Alhasil pemuda itu bekerja di kebun sang pemilik apel tanpa dibayar.
Hari berganti hari, minggu, bulan dan tahun pun berlalu. Tak terasa
sudah tiga tahun dia bekerja dikebun itu. Dan hari terakhir dia ingin
pamit kepada pemilik kebun.
"Pak tua, sekarang waktuku bekerja di tempatmu sudah berakhir, apakah sekarang kau ridha kalau apelmu sudah aku makan?"
Pak tua itu diam sejenak. "Belum."
Pemuda itu terhenyak. "Kenapa pak tua, bukankah aku sudah bekerja selama tiga tahun di kebunmu."
"Ya, tapi aku tetap tidak ridha jika kau belum melakukan satu permintaanku lagi."
"Apa itu pak tua?"
"Kau harus menikahi putriku, apakah kau mau?"
"Ya, aku mau." jawab pemuda itu.
Bapak tua itu mengatakan lebih lanjut. "Tapi, putriku buta, tuli, bisu dan lumpuh, apakah kau mau?"

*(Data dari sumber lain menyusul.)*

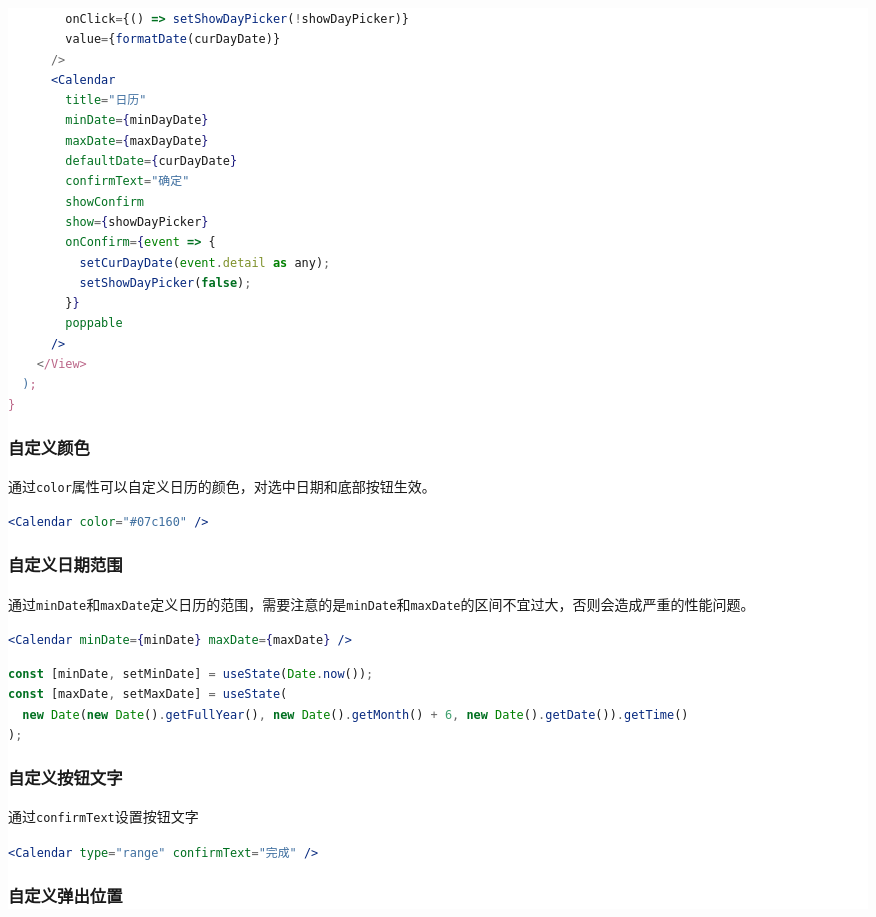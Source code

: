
 ```jsx
        onClick={() => setShowDayPicker(!showDayPicker)}
        value={formatDate(curDayDate)}
      />
      <Calendar
        title="日历"
        minDate={minDayDate}
        maxDate={maxDayDate}
        defaultDate={curDayDate}
        confirmText="确定"
        showConfirm
        show={showDayPicker}
        onConfirm={event => {
          setCurDayDate(event.detail as any);
          setShowDayPicker(false);
        }}
        poppable
      />
    </View>
  );
}
```

### 自定义颜色

通过`color`属性可以自定义日历的颜色，对选中日期和底部按钮生效。

```jsx
<Calendar color="#07c160" />
```

### 自定义日期范围

通过`minDate`和`maxDate`定义日历的范围，需要注意的是`minDate`和`maxDate`的区间不宜过大，否则会造成严重的性能问题。

```jsx
<Calendar minDate={minDate} maxDate={maxDate} />
```

```jsx
const [minDate, setMinDate] = useState(Date.now());
const [maxDate, setMaxDate] = useState(
  new Date(new Date().getFullYear(), new Date().getMonth() + 6, new Date().getDate()).getTime()
);
```

### 自定义按钮文字

通过`confirmText`设置按钮文字

```jsx
<Calendar type="range" confirmText="完成" />
```

### 自定义弹出位置
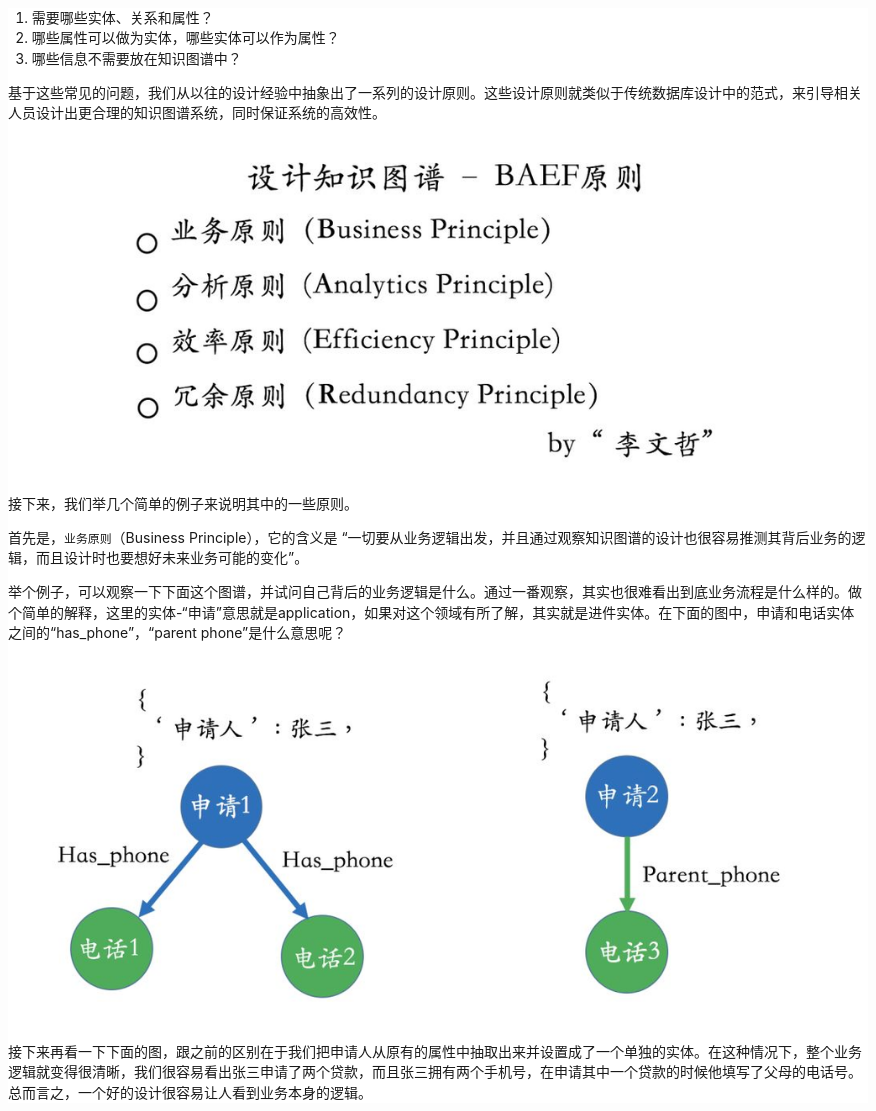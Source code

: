 1. 需要哪些实体、关系和属性？
2. 哪些属性可以做为实体，哪些实体可以作为属性？
3. 哪些信息不需要放在知识图谱中？ 

基于这些常见的问题，我们从以往的设计经验中抽象出了一系列的设计原则。这些设计原则就类似于传统数据库设计中的范式，来引导相关人员设计出更合理的知识图谱系统，同时保证系统的高效性。

![img](../../../img/9.png)

接下来，我们举几个简单的例子来说明其中的一些原则。 

首先是，`业务原则`（Business Principle），它的含义是 “一切要从业务逻辑出发，并且通过观察知识图谱的设计也很容易推测其背后业务的逻辑，而且设计时也要想好未来业务可能的变化”。

举个例子，可以观察一下下面这个图谱，并试问自己背后的业务逻辑是什么。通过一番观察，其实也很难看出到底业务流程是什么样的。做个简单的解释，这里的实体-“申请”意思就是application，如果对这个领域有所了解，其实就是进件实体。在下面的图中，申请和电话实体之间的“has_phone”，“parent phone”是什么意思呢？

![img](../../../img/10.png)

﻿接下来再看一下下面的图，跟之前的区别在于我们把申请人从原有的属性中抽取出来并设置成了一个单独的实体。在这种情况下，整个业务逻辑就变得很清晰，我们很容易看出张三申请了两个贷款，而且张三拥有两个手机号，在申请其中一个贷款的时候他填写了父母的电话号。总而言之，一个好的设计很容易让人看到业务本身的逻辑。
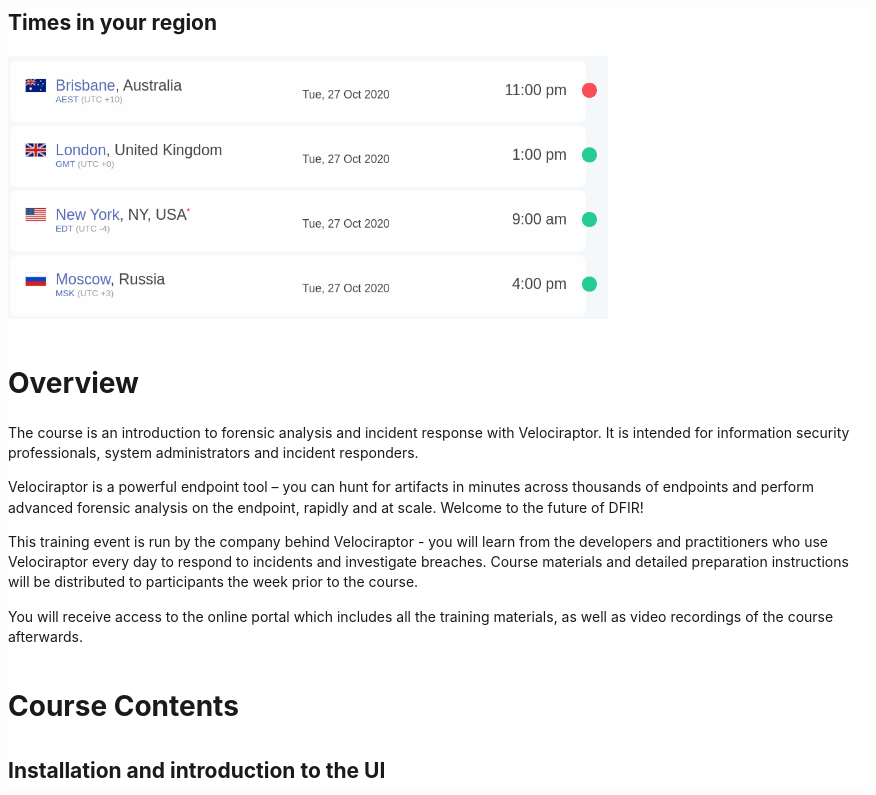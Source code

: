 
## Times in your region

<a href="https://www.timeanddate.com/worldclock/converter.html?iso=20201027T130000&p1=47&p2=136&p3=179&p4=166"><img src="Oct_27_times.png" width="600" /></a>

# Overview

The course is an introduction to forensic analysis and incident
response with Velociraptor. It is intended for information security
professionals, system administrators and incident responders.

Velociraptor is a powerful endpoint tool – you can hunt for artifacts
in minutes across thousands of endpoints and perform advanced forensic
analysis on the endpoint, rapidly and at scale. Welcome to the future
of DFIR!

This training event is run by the company behind Velociraptor - you
will learn from the developers and practitioners who use Velociraptor
every day to respond to incidents and investigate breaches. Course
materials and detailed preparation instructions will be distributed to
participants the week prior to the course.

You will receive access to the online portal which includes all the
training materials, as well as video recordings of the course
afterwards.


# Course Contents

## Installation and introduction to the UI
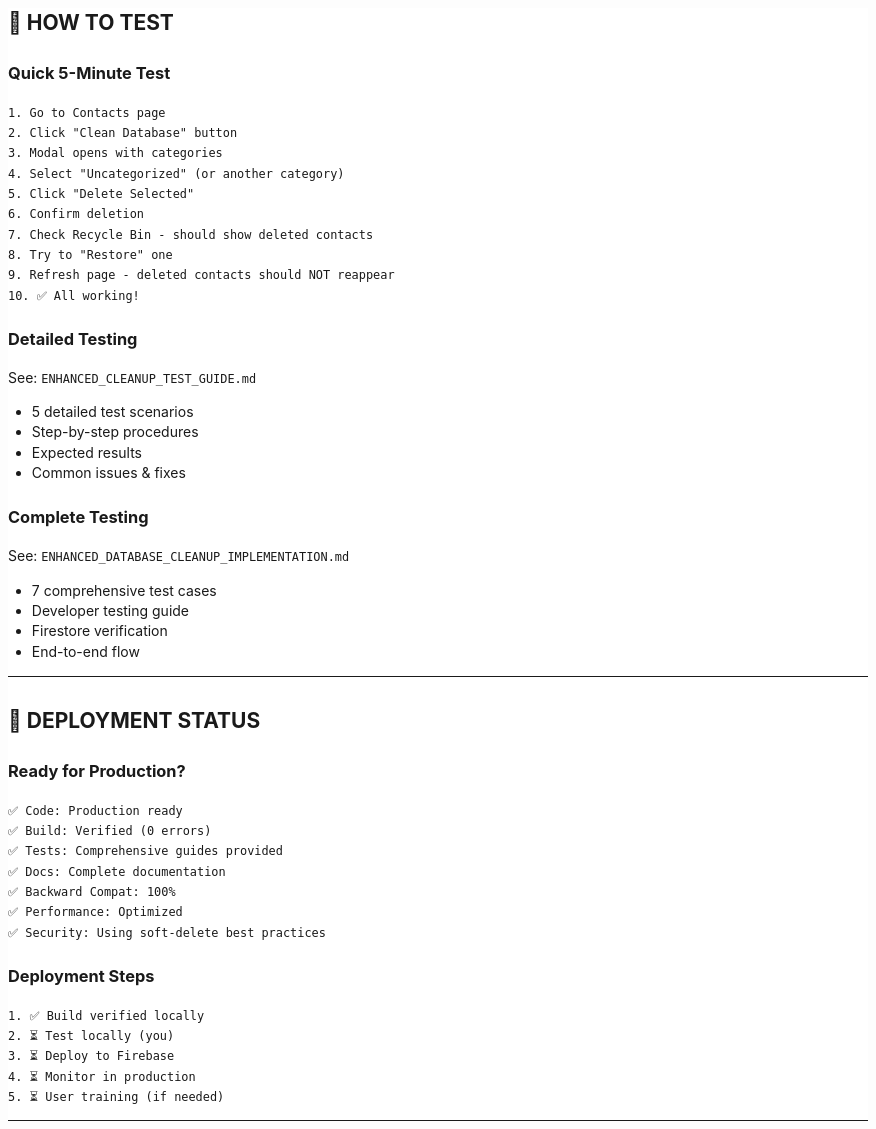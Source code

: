 
## 🧪 HOW TO TEST

### Quick 5-Minute Test
```
1. Go to Contacts page
2. Click "Clean Database" button
3. Modal opens with categories
4. Select "Uncategorized" (or another category)
5. Click "Delete Selected"
6. Confirm deletion
7. Check Recycle Bin - should show deleted contacts
8. Try to "Restore" one
9. Refresh page - deleted contacts should NOT reappear
10. ✅ All working!
```

### Detailed Testing
See: `ENHANCED_CLEANUP_TEST_GUIDE.md`
- 5 detailed test scenarios
- Step-by-step procedures
- Expected results
- Common issues & fixes

### Complete Testing
See: `ENHANCED_DATABASE_CLEANUP_IMPLEMENTATION.md`
- 7 comprehensive test cases
- Developer testing guide
- Firestore verification
- End-to-end flow

---

## 🚀 DEPLOYMENT STATUS

### Ready for Production?
```
✅ Code: Production ready
✅ Build: Verified (0 errors)
✅ Tests: Comprehensive guides provided
✅ Docs: Complete documentation
✅ Backward Compat: 100%
✅ Performance: Optimized
✅ Security: Using soft-delete best practices
```

### Deployment Steps
```
1. ✅ Build verified locally
2. ⏳ Test locally (you)
3. ⏳ Deploy to Firebase
4. ⏳ Monitor in production
5. ⏳ User training (if needed)
```

---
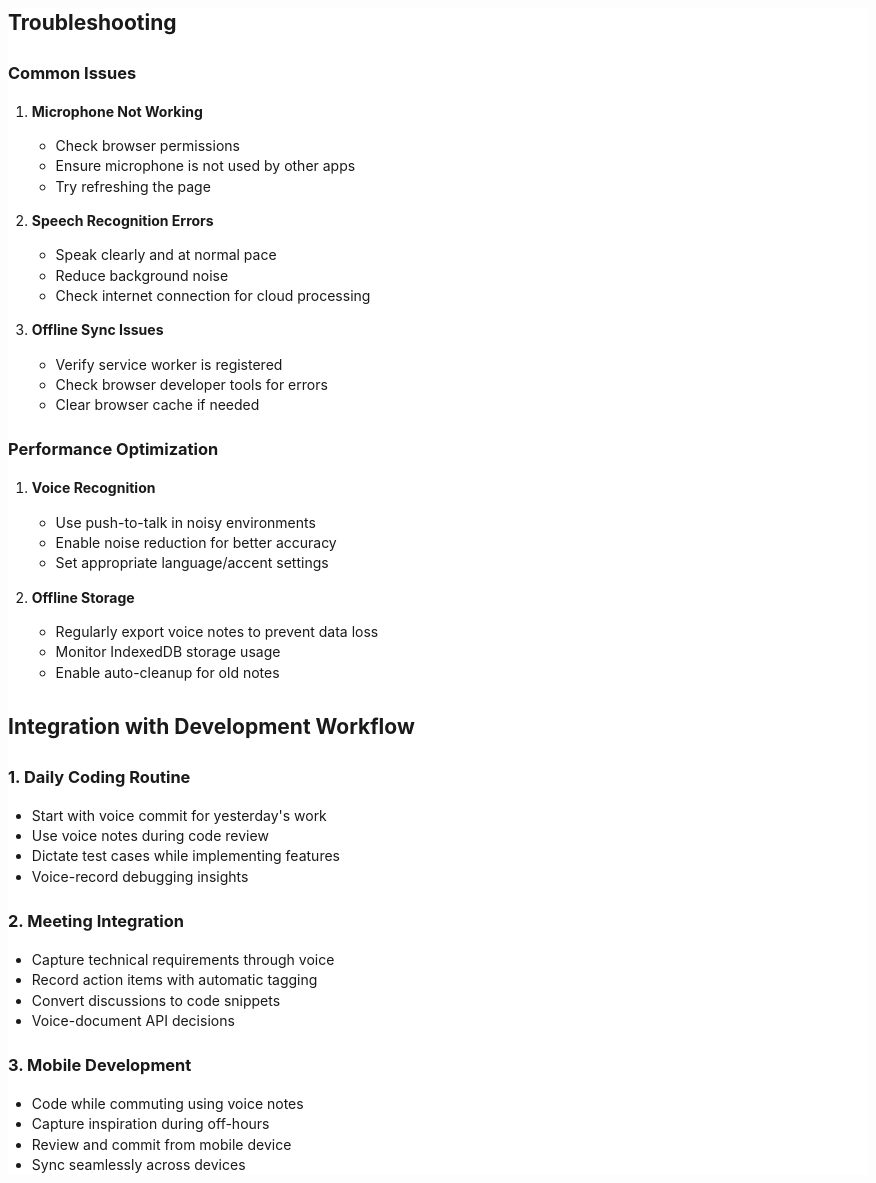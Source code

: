 ## Troubleshooting

### Common Issues

1. **Microphone Not Working**
   - Check browser permissions
   - Ensure microphone is not used by other apps
   - Try refreshing the page

2. **Speech Recognition Errors**
   - Speak clearly and at normal pace
   - Reduce background noise
   - Check internet connection for cloud processing

3. **Offline Sync Issues**
   - Verify service worker is registered
   - Check browser developer tools for errors
   - Clear browser cache if needed

### Performance Optimization

1. **Voice Recognition**
   - Use push-to-talk in noisy environments
   - Enable noise reduction for better accuracy
   - Set appropriate language/accent settings

2. **Offline Storage**
   - Regularly export voice notes to prevent data loss
   - Monitor IndexedDB storage usage
   - Enable auto-cleanup for old notes

## Integration with Development Workflow

### 1. Daily Coding Routine
- Start with voice commit for yesterday's work
- Use voice notes during code review
- Dictate test cases while implementing features
- Voice-record debugging insights

### 2. Meeting Integration
- Capture technical requirements through voice
- Record action items with automatic tagging
- Convert discussions to code snippets
- Voice-document API decisions

### 3. Mobile Development
- Code while commuting using voice notes
- Capture inspiration during off-hours
- Review and commit from mobile device
- Sync seamlessly across devices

Pemuda itu tampak berfikir, bagaimana tidak...dia akan menikahi gadis
yang tidak pernah dikenalnya dan gadis itu cacat, dia buta, tuli, dan
lumpuh. Bagaimana dia bisa berkomunikasi nantinya? Tapi diap un ingat
kembali dengan segigit apel yang telah dimakannya. Dan dia pun
menyetujui untuk menikah dengan anak pemilik kebun apel itu untuk
mencari ridha atas apel yang sudah dimakannya.
"Baiklah pak, aku mau."
Segera pernikahan pun dilaksanakan. Setelah ijab kabul sang pemuda
itupun masuk kamar pengantin. Dia mengucapkan salam dan betapa kagetnya
dia ketika dia mendengar salamnya dibalas dari dalam kamarnya. Seketika
itupun dia berlari mencari sang bapak pemilik apel yang sudah menjadi
mertuanya.
"Ayahanda...siapakah wanita yang ada didalam kamar pengantinku? Kenapa aku tidak menemukan istriku?"
Pak tua itu tersenyum dan menjawab. "Masuklah nak, itu kamarmu dan yang di dalam sana adalah istimu."
Pemuda itu tampak bingung. "Tapi ayahanda, bukankah istriku buta, tuli tapi kenapa dia bisa mendengar salamku?
Bukankah dia bisu tapi kenapa dia bisa menjawab salamku?"
Pak tua itu tersenyum lagi dan menjelaskan. "Ya, memang dia buta, buta
dari segala hal yang dilarang Allah. Dia tuli, tuli dari hal-hal yang
tidak pantas didengarnya dan dilarang Allah. Dia memang bisu, bisu dari
hal yang sifatnya sia-sia dan dilarang Allah, dan dia lumpuh, karena
tidak bisa berjalan ke tempat-tempat yang maksiat."
Pemuda itu hanya terdiam dan mengucap lirih: "Subhanallah....."
Dan merekapun hidup berbahagia dengan cinta dari Allah.